===== AVAILABLE RECORDS
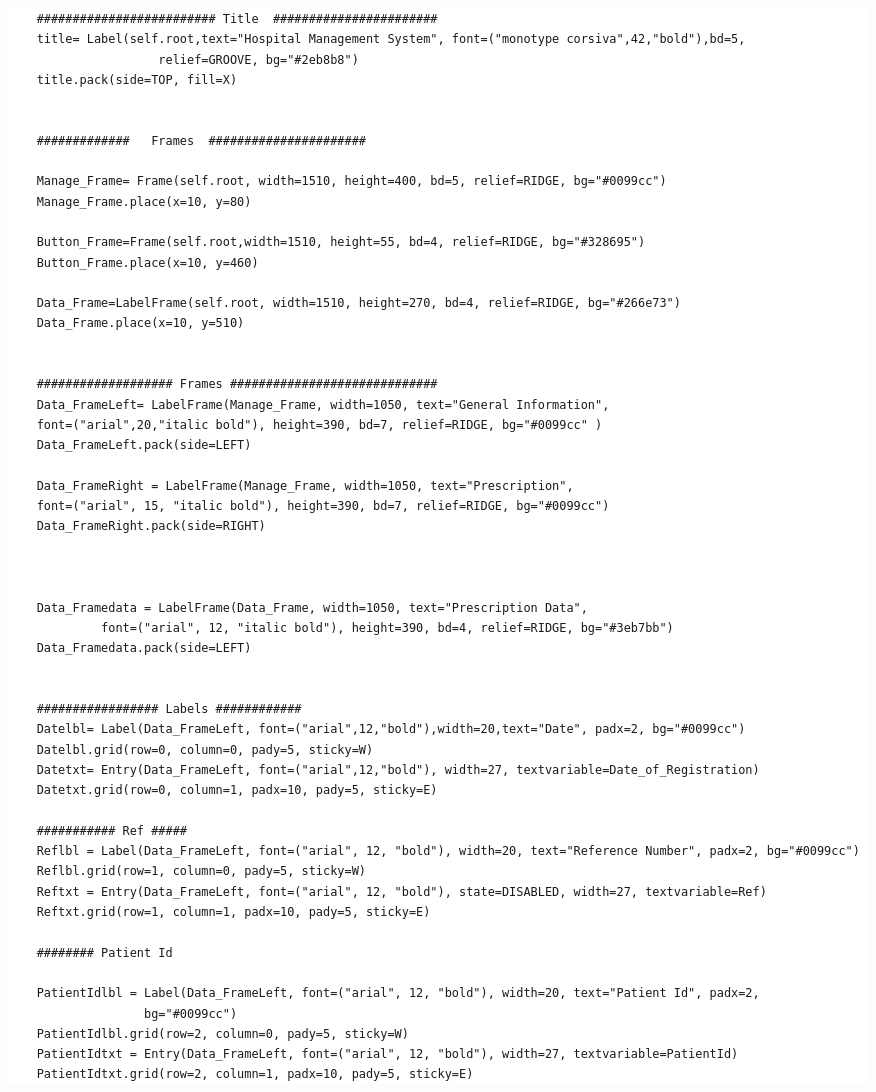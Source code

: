 



        ######################### Title  #######################
        title= Label(self.root,text="Hospital Management System", font=("monotype corsiva",42,"bold"),bd=5,
                         relief=GROOVE, bg="#2eb8b8")
        title.pack(side=TOP, fill=X)


        #############   Frames  ######################

        Manage_Frame= Frame(self.root, width=1510, height=400, bd=5, relief=RIDGE, bg="#0099cc")
        Manage_Frame.place(x=10, y=80)

        Button_Frame=Frame(self.root,width=1510, height=55, bd=4, relief=RIDGE, bg="#328695")
        Button_Frame.place(x=10, y=460)

        Data_Frame=LabelFrame(self.root, width=1510, height=270, bd=4, relief=RIDGE, bg="#266e73")
        Data_Frame.place(x=10, y=510)


        ################### Frames #############################
        Data_FrameLeft= LabelFrame(Manage_Frame, width=1050, text="General Information",
        font=("arial",20,"italic bold"), height=390, bd=7, relief=RIDGE, bg="#0099cc" )
        Data_FrameLeft.pack(side=LEFT)

        Data_FrameRight = LabelFrame(Manage_Frame, width=1050, text="Prescription",
        font=("arial", 15, "italic bold"), height=390, bd=7, relief=RIDGE, bg="#0099cc")
        Data_FrameRight.pack(side=RIGHT)



        Data_Framedata = LabelFrame(Data_Frame, width=1050, text="Prescription Data",
                 font=("arial", 12, "italic bold"), height=390, bd=4, relief=RIDGE, bg="#3eb7bb")
        Data_Framedata.pack(side=LEFT)


        ################# Labels ############
        Datelbl= Label(Data_FrameLeft, font=("arial",12,"bold"),width=20,text="Date", padx=2, bg="#0099cc")
        Datelbl.grid(row=0, column=0, pady=5, sticky=W)
        Datetxt= Entry(Data_FrameLeft, font=("arial",12,"bold"), width=27, textvariable=Date_of_Registration)
        Datetxt.grid(row=0, column=1, padx=10, pady=5, sticky=E)

        ########### Ref #####
        Reflbl = Label(Data_FrameLeft, font=("arial", 12, "bold"), width=20, text="Reference Number", padx=2, bg="#0099cc")
        Reflbl.grid(row=1, column=0, pady=5, sticky=W)
        Reftxt = Entry(Data_FrameLeft, font=("arial", 12, "bold"), state=DISABLED, width=27, textvariable=Ref)
        Reftxt.grid(row=1, column=1, padx=10, pady=5, sticky=E)

        ######## Patient Id

        PatientIdlbl = Label(Data_FrameLeft, font=("arial", 12, "bold"), width=20, text="Patient Id", padx=2,
                       bg="#0099cc")
        PatientIdlbl.grid(row=2, column=0, pady=5, sticky=W)
        PatientIdtxt = Entry(Data_FrameLeft, font=("arial", 12, "bold"), width=27, textvariable=PatientId)
        PatientIdtxt.grid(row=2, column=1, padx=10, pady=5, sticky=E)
==========
◆ YOUR OBJECTIVE
Select the lines from the entries that include the word "side".

◆ TASK RESPONSE
        title.pack(side=TOP, fill=X)
        Data_FrameLeft.pack(side=LEFT)
        Data_FrameRight.pack(side=RIGHT)
        Data_Framedata.pack(side=LEFT)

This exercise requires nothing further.